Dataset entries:

--*--

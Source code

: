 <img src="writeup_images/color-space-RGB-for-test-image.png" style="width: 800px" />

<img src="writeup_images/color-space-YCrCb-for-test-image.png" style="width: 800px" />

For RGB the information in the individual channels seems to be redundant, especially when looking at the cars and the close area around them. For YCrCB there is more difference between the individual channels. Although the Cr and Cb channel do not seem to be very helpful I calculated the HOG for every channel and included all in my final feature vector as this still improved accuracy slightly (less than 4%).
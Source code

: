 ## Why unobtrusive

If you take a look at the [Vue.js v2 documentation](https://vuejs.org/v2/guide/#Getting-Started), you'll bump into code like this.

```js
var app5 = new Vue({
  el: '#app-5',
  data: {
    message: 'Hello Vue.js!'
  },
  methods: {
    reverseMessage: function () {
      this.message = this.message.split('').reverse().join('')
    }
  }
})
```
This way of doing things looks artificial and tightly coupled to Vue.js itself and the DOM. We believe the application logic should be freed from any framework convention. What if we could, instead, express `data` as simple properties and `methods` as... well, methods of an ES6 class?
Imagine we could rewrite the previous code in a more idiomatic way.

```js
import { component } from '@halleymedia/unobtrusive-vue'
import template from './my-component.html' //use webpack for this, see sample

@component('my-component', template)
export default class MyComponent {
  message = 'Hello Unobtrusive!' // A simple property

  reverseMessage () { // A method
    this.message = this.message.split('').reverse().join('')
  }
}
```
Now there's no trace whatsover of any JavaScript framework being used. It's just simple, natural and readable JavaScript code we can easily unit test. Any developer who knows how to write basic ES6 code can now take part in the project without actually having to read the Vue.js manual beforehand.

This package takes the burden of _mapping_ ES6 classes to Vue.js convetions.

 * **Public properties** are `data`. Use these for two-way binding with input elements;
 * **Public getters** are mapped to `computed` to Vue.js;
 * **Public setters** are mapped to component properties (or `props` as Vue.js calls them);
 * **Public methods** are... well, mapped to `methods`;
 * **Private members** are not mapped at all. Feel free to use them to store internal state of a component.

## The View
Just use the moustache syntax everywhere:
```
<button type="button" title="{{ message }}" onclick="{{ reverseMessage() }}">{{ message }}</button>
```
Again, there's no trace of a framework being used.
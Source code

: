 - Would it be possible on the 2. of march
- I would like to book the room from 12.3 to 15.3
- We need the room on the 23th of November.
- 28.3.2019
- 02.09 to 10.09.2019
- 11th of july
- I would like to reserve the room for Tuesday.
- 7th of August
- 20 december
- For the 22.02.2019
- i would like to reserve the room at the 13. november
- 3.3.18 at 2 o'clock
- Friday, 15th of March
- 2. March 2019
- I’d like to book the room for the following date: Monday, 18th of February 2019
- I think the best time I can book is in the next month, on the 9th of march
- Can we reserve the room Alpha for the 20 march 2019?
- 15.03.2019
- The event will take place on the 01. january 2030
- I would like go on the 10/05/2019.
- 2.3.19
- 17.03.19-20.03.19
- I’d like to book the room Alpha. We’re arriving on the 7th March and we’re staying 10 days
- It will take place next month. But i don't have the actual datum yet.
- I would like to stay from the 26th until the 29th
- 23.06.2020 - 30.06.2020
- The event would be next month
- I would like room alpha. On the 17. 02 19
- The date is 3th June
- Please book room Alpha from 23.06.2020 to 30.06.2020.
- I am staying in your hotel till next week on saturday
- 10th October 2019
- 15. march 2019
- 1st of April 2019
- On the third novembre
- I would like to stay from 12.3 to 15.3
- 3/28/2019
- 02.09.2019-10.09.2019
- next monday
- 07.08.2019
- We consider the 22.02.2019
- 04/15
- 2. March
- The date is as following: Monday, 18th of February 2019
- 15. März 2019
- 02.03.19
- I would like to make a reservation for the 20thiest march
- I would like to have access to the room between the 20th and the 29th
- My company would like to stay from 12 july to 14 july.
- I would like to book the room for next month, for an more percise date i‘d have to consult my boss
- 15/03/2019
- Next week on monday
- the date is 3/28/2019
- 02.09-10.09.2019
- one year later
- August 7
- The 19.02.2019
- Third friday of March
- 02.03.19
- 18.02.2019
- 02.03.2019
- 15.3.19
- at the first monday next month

--*--

What this task involves: Leave out every line above except those from the line with "- We need the room on the 23th of November." up to and including the line with "- I think the", and copy those exactly.

Final answer:
- We need the room on the 23th of November.
- 28.3.2019
- 02.09 to 10.09.2019
- 11th of july
- I would like to reserve the room for Tuesday.
- 7th of August
- 20 december
- For the 22.02.2019
- i would like to reserve the room at the 13. november
- 3.3.18 at 2 o'clock
- Friday, 15th of March
- 2. March 2019
- I’d like to book the room for the following date: Monday, 18th of February 2019
- I think the best time I can book is in the next month, on the 9th of march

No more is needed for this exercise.